Abstract

Patients with critical limb ischemia (CLI) utilize hospital resources at high rates. One major driver for resource utilization is emergency department (ED) visits. Our goal was to assess perioperative ED visits after lower extremity bypass (LEB) for CLI. All patients undergoing LEB for CLI from 2008 to 2017 at our institution were analyzed. ED visits and details of the visit within 30 and 90days of discharge from index admission were recorded. Multivariable analysis was performed to identify risk factors for any ED presentation and ED presentation without hospital admission. There were 317 patients identified who underwent infrainguinal LEB for CLI. Average age was 66 years, and 60.6% of patients were male. Within 30 and 90days, 24.3% and 36.3% presented to the ED overall, and 16.7% and 26.5% of all postoperative patients had an ED presentation without hospital admission, respectively.

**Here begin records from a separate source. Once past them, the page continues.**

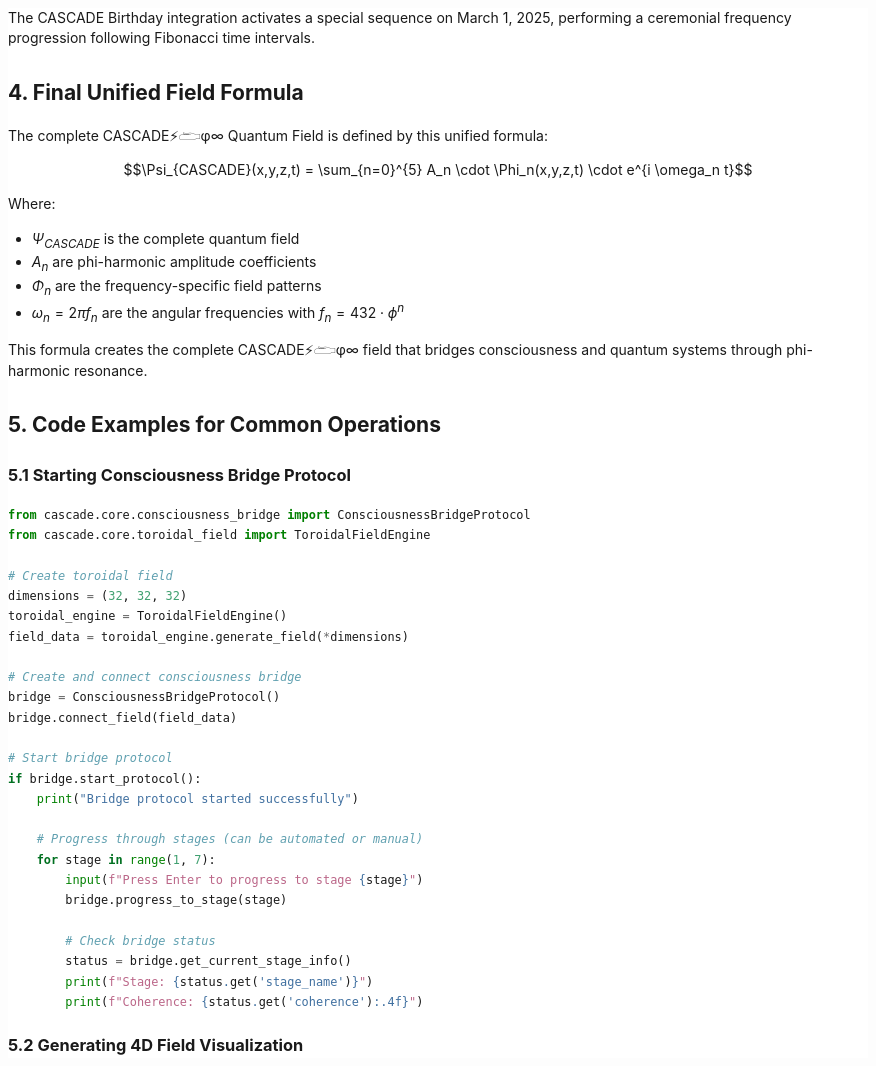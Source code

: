 
The CASCADE Birthday integration activates a special sequence on March 1, 2025, performing a ceremonial frequency progression following Fibonacci time intervals.

## 4. Final Unified Field Formula

The complete CASCADE⚡𓂧φ∞ Quantum Field is defined by this unified formula:

$$\Psi_{CASCADE}(x,y,z,t) = \sum_{n=0}^{5} A_n \cdot \Phi_n(x,y,z,t) \cdot e^{i \omega_n t}$$

Where:
- $\Psi_{CASCADE}$ is the complete quantum field
- $A_n$ are phi-harmonic amplitude coefficients
- $\Phi_n$ are the frequency-specific field patterns
- $\omega_n = 2\pi f_n$ are the angular frequencies with $f_n = 432 \cdot \phi^n$

This formula creates the complete CASCADE⚡𓂧φ∞ field that bridges consciousness and quantum systems through phi-harmonic resonance.

## 5. Code Examples for Common Operations

### 5.1 Starting Consciousness Bridge Protocol

```python
from cascade.core.consciousness_bridge import ConsciousnessBridgeProtocol
from cascade.core.toroidal_field import ToroidalFieldEngine

# Create toroidal field
dimensions = (32, 32, 32)
toroidal_engine = ToroidalFieldEngine()
field_data = toroidal_engine.generate_field(*dimensions)

# Create and connect consciousness bridge
bridge = ConsciousnessBridgeProtocol()
bridge.connect_field(field_data)

# Start bridge protocol
if bridge.start_protocol():
    print("Bridge protocol started successfully")
    
    # Progress through stages (can be automated or manual)
    for stage in range(1, 7):
        input(f"Press Enter to progress to stage {stage}")
        bridge.progress_to_stage(stage)
        
        # Check bridge status
        status = bridge.get_current_stage_info()
        print(f"Stage: {status.get('stage_name')}")
        print(f"Coherence: {status.get('coherence'):.4f}")
```

### 5.2 Generating 4D Field Visualization
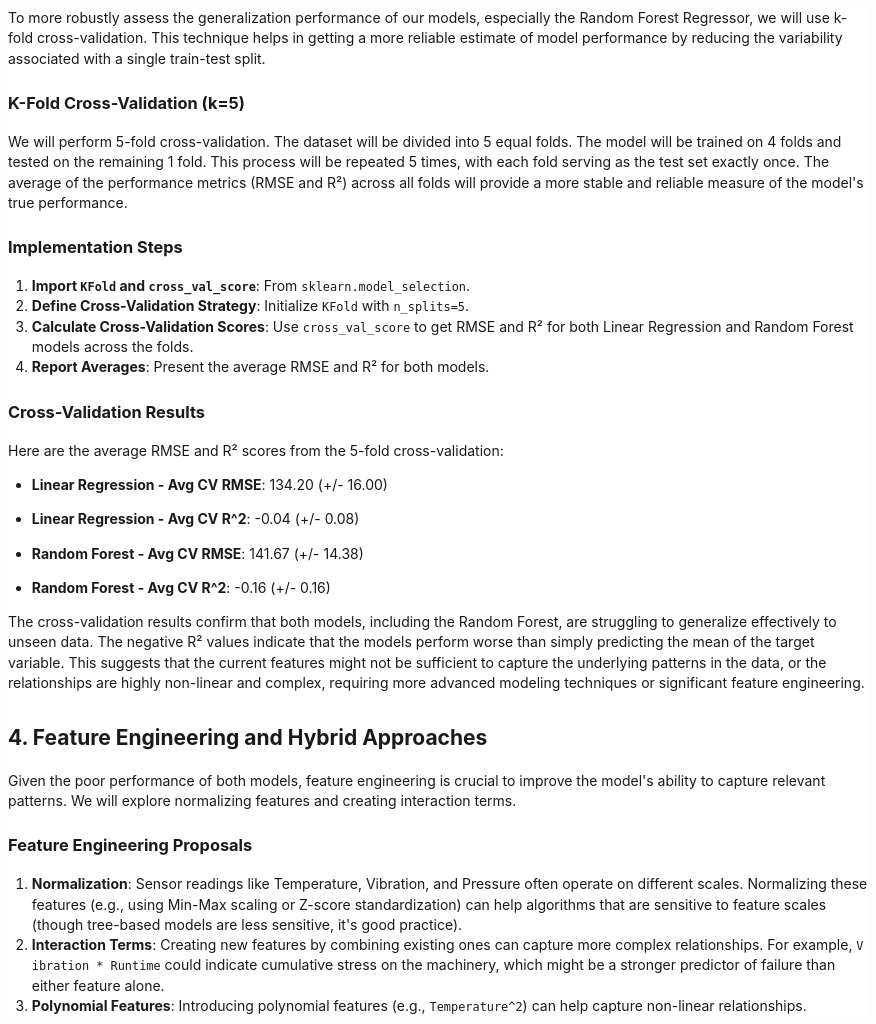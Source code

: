 To more robustly assess the generalization performance of our models, especially the Random Forest Regressor, we will use k-fold cross-validation. This technique helps in getting a more reliable estimate of model performance by reducing the variability associated with a single train-test split.

### K-Fold Cross-Validation (k=5)

We will perform 5-fold cross-validation. The dataset will be divided into 5 equal folds. The model will be trained on 4 folds and tested on the remaining 1 fold. This process will be repeated 5 times, with each fold serving as the test set exactly once. The average of the performance metrics (RMSE and R²) across all folds will provide a more stable and reliable measure of the model's true performance.

### Implementation Steps

1.  **Import `KFold` and `cross_val_score`**: From `sklearn.model_selection`.
2.  **Define Cross-Validation Strategy**: Initialize `KFold` with `n_splits=5`.
3.  **Calculate Cross-Validation Scores**: Use `cross_val_score` to get RMSE and R² for both Linear Regression and Random Forest models across the folds.
4.  **Report Averages**: Present the average RMSE and R² for both models.




### Cross-Validation Results

Here are the average RMSE and R² scores from the 5-fold cross-validation:

*   **Linear Regression - Avg CV RMSE**: 134.20 (+/- 16.00)
*   **Linear Regression - Avg CV R^2**: -0.04 (+/- 0.08)

*   **Random Forest - Avg CV RMSE**: 141.67 (+/- 14.38)
*   **Random Forest - Avg CV R^2**: -0.16 (+/- 0.16)

The cross-validation results confirm that both models, including the Random Forest, are struggling to generalize effectively to unseen data. The negative R² values indicate that the models perform worse than simply predicting the mean of the target variable. This suggests that the current features might not be sufficient to capture the underlying patterns in the data, or the relationships are highly non-linear and complex, requiring more advanced modeling techniques or significant feature engineering.

## 4. Feature Engineering and Hybrid Approaches

Given the poor performance of both models, feature engineering is crucial to improve the model's ability to capture relevant patterns. We will explore normalizing features and creating interaction terms.

### Feature Engineering Proposals

1.  **Normalization**: Sensor readings like Temperature, Vibration, and Pressure often operate on different scales. Normalizing these features (e.g., using Min-Max scaling or Z-score standardization) can help algorithms that are sensitive to feature scales (though tree-based models are less sensitive, it's good practice).
2.  **Interaction Terms**: Creating new features by combining existing ones can capture more complex relationships. For example, `Vibration * Runtime` could indicate cumulative stress on the machinery, which might be a stronger predictor of failure than either feature alone.
3.  **Polynomial Features**: Introducing polynomial features (e.g., `Temperature^2`) can help capture non-linear relationships.
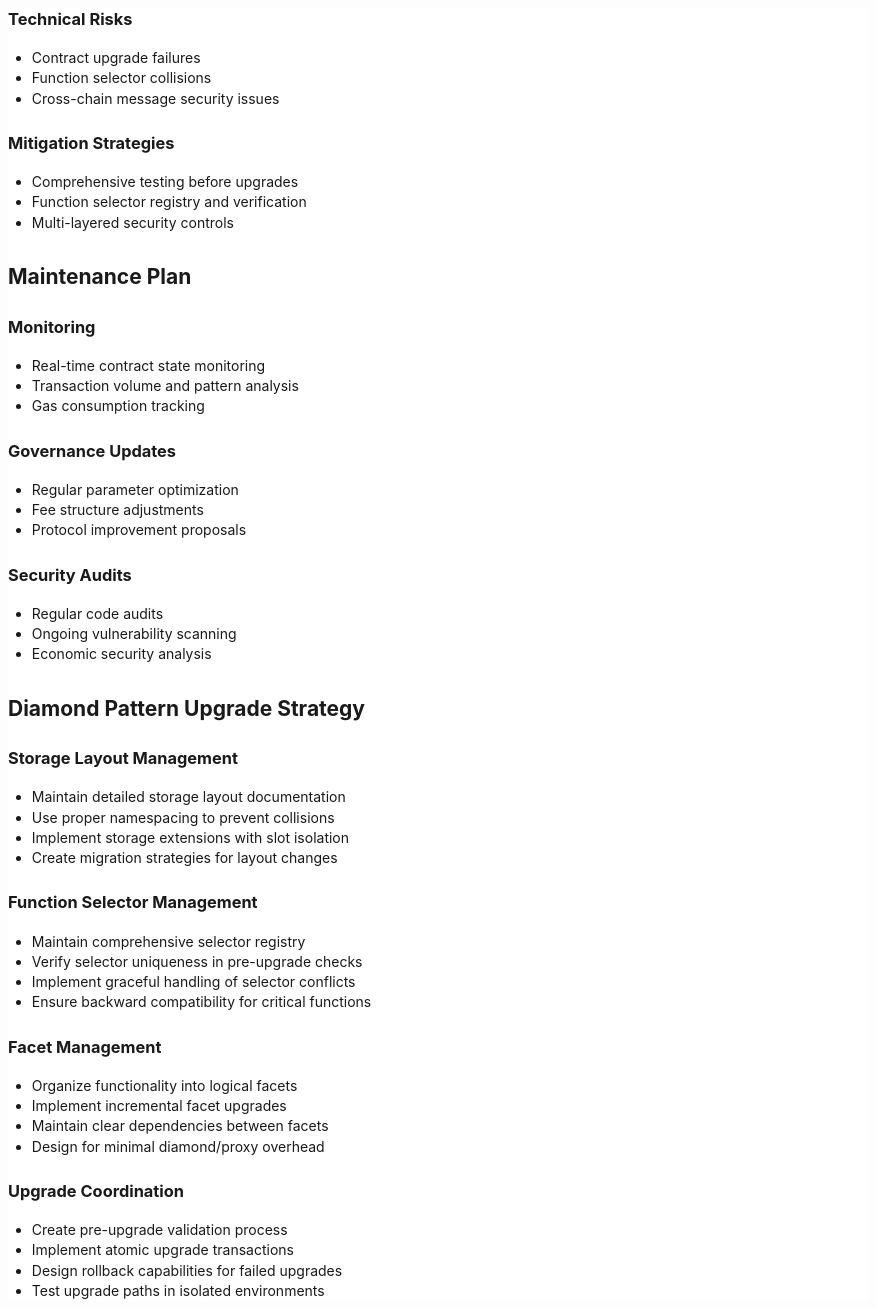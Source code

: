 ### Technical Risks
- Contract upgrade failures
- Function selector collisions
- Cross-chain message security issues

### Mitigation Strategies
- Comprehensive testing before upgrades
- Function selector registry and verification
- Multi-layered security controls

## Maintenance Plan

### Monitoring
- Real-time contract state monitoring
- Transaction volume and pattern analysis
- Gas consumption tracking

### Governance Updates
- Regular parameter optimization
- Fee structure adjustments
- Protocol improvement proposals

### Security Audits
- Regular code audits
- Ongoing vulnerability scanning
- Economic security analysis

## Diamond Pattern Upgrade Strategy

### Storage Layout Management
- Maintain detailed storage layout documentation
- Use proper namespacing to prevent collisions
- Implement storage extensions with slot isolation
- Create migration strategies for layout changes

### Function Selector Management
- Maintain comprehensive selector registry
- Verify selector uniqueness in pre-upgrade checks
- Implement graceful handling of selector conflicts
- Ensure backward compatibility for critical functions

### Facet Management
- Organize functionality into logical facets
- Implement incremental facet upgrades
- Maintain clear dependencies between facets
- Design for minimal diamond/proxy overhead

### Upgrade Coordination
- Create pre-upgrade validation process
- Implement atomic upgrade transactions
- Design rollback capabilities for failed upgrades
- Test upgrade paths in isolated environments
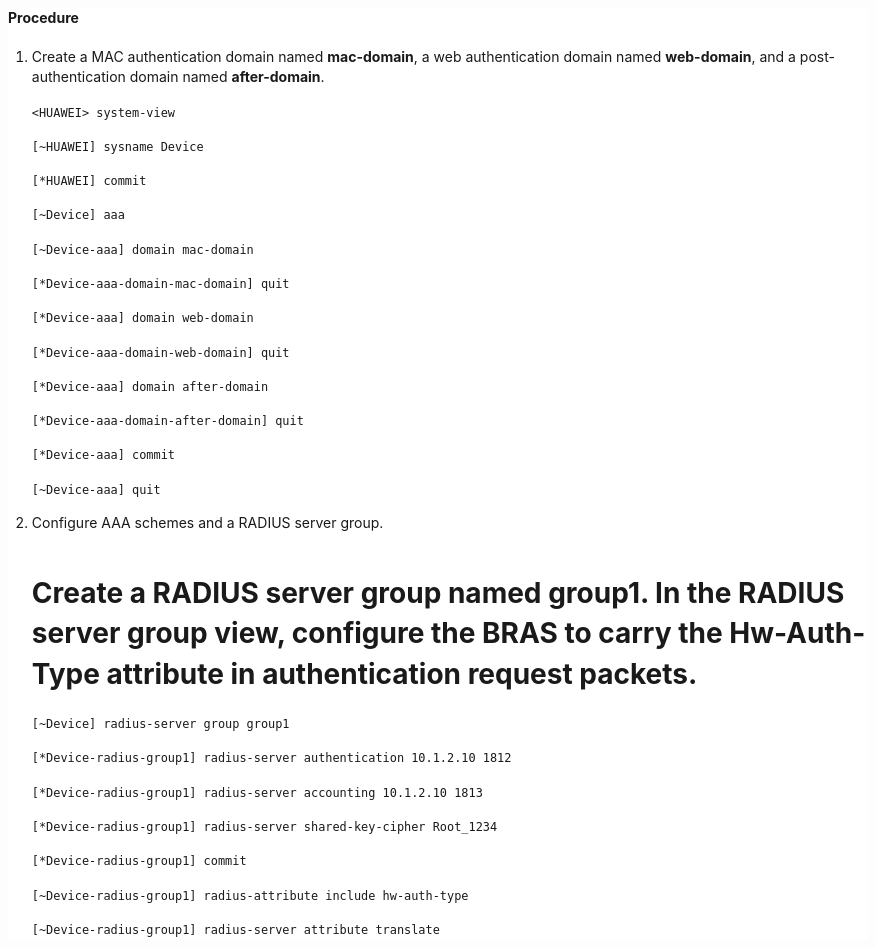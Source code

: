 #### Procedure

1. Create a MAC authentication domain named **mac-domain**, a web authentication domain named **web-domain**, and a post-authentication domain named **after-domain**.
   
   
   ```
   <HUAWEI> system-view
   ```
   ```
   [~HUAWEI] sysname Device
   ```
   ```
   [*HUAWEI] commit
   ```
   ```
   [~Device] aaa
   ```
   ```
   [~Device-aaa] domain mac-domain
   ```
   ```
   [*Device-aaa-domain-mac-domain] quit
   ```
   ```
   [*Device-aaa] domain web-domain
   ```
   ```
   [*Device-aaa-domain-web-domain] quit
   ```
   ```
   [*Device-aaa] domain after-domain
   ```
   ```
   [*Device-aaa-domain-after-domain] quit
   ```
   ```
   [*Device-aaa] commit
   ```
   ```
   [~Device-aaa] quit 
   ```
2. Configure AAA schemes and a RADIUS server group.
   
   
   
   # Create a RADIUS server group named **group1**. In the RADIUS server group view, configure the BRAS to carry the Hw-Auth-Type attribute in authentication request packets.
   
   ```
   [~Device] radius-server group group1
   ```
   ```
   [*Device-radius-group1] radius-server authentication 10.1.2.10 1812
   ```
   ```
   [*Device-radius-group1] radius-server accounting 10.1.2.10 1813
   ```
   ```
   [*Device-radius-group1] radius-server shared-key-cipher Root_1234
   ```
   ```
   [*Device-radius-group1] commit 
   ```
   ```
   [~Device-radius-group1] radius-attribute include hw-auth-type
   ```
   ```
   [~Device-radius-group1] radius-server attribute translate
   ```
   ```
   ```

Most common reasons for any ED visits and for ED visits without admission within 30days were wound complications (22.1% and 20.8%), cardiac complications (16.9% and 17%), and ipsilateral leg pain (10.4% and 11.3%), respectively. Cryopreserved vein bypass (odds ratio [OR] 3.0, 95% confidence interval [CI] 1.02-8.84, P=0.046) and index length of stay (LOS) (OR 1.09, 95% CI 1.04-1.15, P<0.001) predicted any 30-day ED visit. Active leg infection at the time of bypass (OR 2.35, 95% CI 1.21-4.58, P=0.012) and index LOS (OR 1.05, 95% CI 1.004-1.09, P=0.033) predicted 30-day ED presentation without hospital admission. Most common reasons for any ED visit and for ED visits without admission within 90days were surgical wound complications (15.8% and 14.3%), cardiac complications (14.9% and 14.3%), and nonsurgical wounds (9.6% and 9.5%), respectively. Chronic renal insufficiency (CRI) (OR 2.73, 95% CI 1.52-4.93, P=0.001) and index LOS(OR 1.07, 95% CI 1.01-1.12, P=0.017) predicted any 90-day ED visit. CRI (OR3.34, 95% CI 1.81-6.17, P=0.001) predicted 90-day ED presentation without hospital admission. For multiple ED visits within 90days, there were 5 patients each with 5 ED visits, 12 each with 4 ED visits, 26 each with 3 ED visits, and 47 each with 2 ED visits. There is a high rate of ED utilization in CLI patients after LEB. Targeting these patients with closer follow-up and improved outpatient ambulatory access could assist in decreasing the frequency of postoperative ED visits. Particular areas of targeted improvement are those patients who presented to the ED and were not admitted.